Objects for a Leisure Hour conveys the sense of recent human presence through the smouldering pipe resting on the edge of the table, the used matches and the half-eaten biscuit and its crumbs. The sense of fleeting time is also conveyed through the folded-up newspaper in the middle-ground, with its date of publication visible. All these objects are seemingly arranged at random but reveal a subtle sense of harmony and carefully meditated equilibrium.
Shortly before painting Materials for a Leisure Hour,William Harnett had learnt to master the complex, painstaking trompe l’oeil technique, which he would regularly use thereafter. This technique gained significant popularity in America in the late nineteenth century as a result of fin de siècle moral concerns, which revolved around the fleetingness of life and questioned material wealth. Drawing from the tradition of Dutch painting, the still lifes of seventeenth-century German painters and the work of the Boston artists Raphaelle Peale and John F. Francis, the most distinguished still-life painters of the previous generation, Harnett created a modern world of illusionism. His original still lifes, which establish an uncanny play between fantasy and reality, set him apart as the undisputed master of trompe l’oeil.
Whereas traditional vanitas painting featured skulls or hourglasses as symbols of the transitory nature of existence, in Harnett’s painting allusions to death are found in extinguished matches, smouldering pipes and old newspapers, arranged in unstable, disorderly compositions. As John Wilmerding states, the ideas conveyed by the painter Thomas Eakins, his firm conviction about the connection between moral integrity and the solid three-dimensionality of nature, may have influenced Harnett’s work.

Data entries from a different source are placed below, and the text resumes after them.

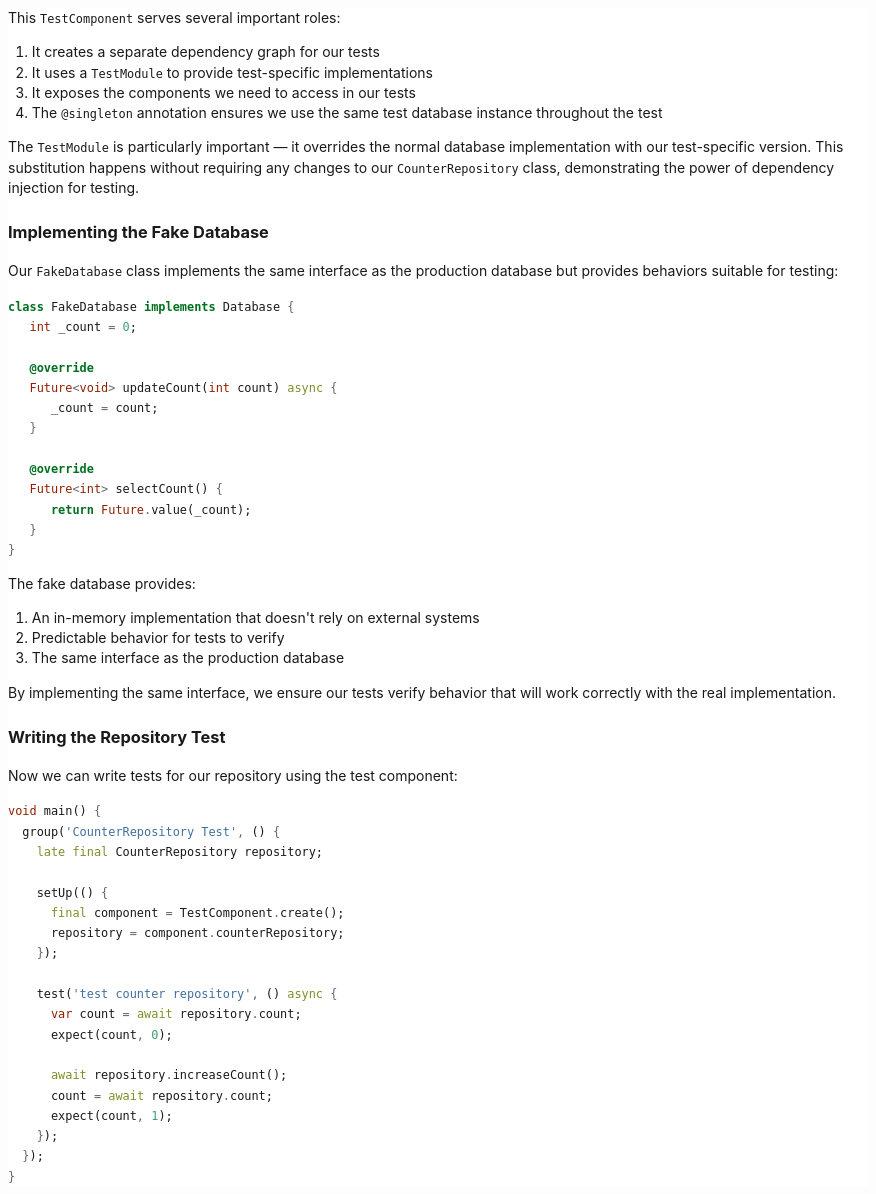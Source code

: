 This `TestComponent` serves several important roles:

1. It creates a separate dependency graph for our tests
2. It uses a `TestModule` to provide test-specific implementations
3. It exposes the components we need to access in our tests
4. The `@singleton` annotation ensures we use the same test database instance
   throughout the test

The `TestModule` is particularly important — it overrides the normal database
implementation with our test-specific version. This substitution happens without
requiring any changes to our `CounterRepository` class, demonstrating the power
of dependency injection for testing.

### Implementing the Fake Database

Our `FakeDatabase` class implements the same interface as the production
database but provides behaviors suitable for testing:

```dart
class FakeDatabase implements Database {
   int _count = 0;

   @override
   Future<void> updateCount(int count) async {
      _count = count;
   }

   @override
   Future<int> selectCount() {
      return Future.value(_count);
   }
}
```

The fake database provides:

1. An in-memory implementation that doesn't rely on external systems
2. Predictable behavior for tests to verify
3. The same interface as the production database

By implementing the same interface, we ensure our tests verify behavior that
will work correctly with the real implementation.

### Writing the Repository Test

Now we can write tests for our repository using the test component:

```dart
void main() {
  group('CounterRepository Test', () {
    late final CounterRepository repository;

    setUp(() {
      final component = TestComponent.create();
      repository = component.counterRepository;
    });

    test('test counter repository', () async {
      var count = await repository.count;
      expect(count, 0);

      await repository.increaseCount();
      count = await repository.count;
      expect(count, 1);
    });
  });
}
```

The elements featured in the still life in the Thyssen-Bornemisza collection — smoking pipes, jugs and folded newspapers placed on a table — were the most widely used by Harnett throughout his artistic career. Here, as in so many other paintings, the artist seeks a balance between the veiled allusions to a human presence, such as the smoke curling from the pipe, and the inscrutable solitude of the existence of things. At the same time, the variety of manufactured objects hint at his interest in showing off his skill at rendering different textures and surfaces in a lifelike manner, using an astonishingly meticulous technique that makes the brushstrokes practically invisible. To cite Kathleen Pyne, Harnett’s careful handling of the brush and his mastery of light and shade give the objects depicted in this work a “magic palpability.”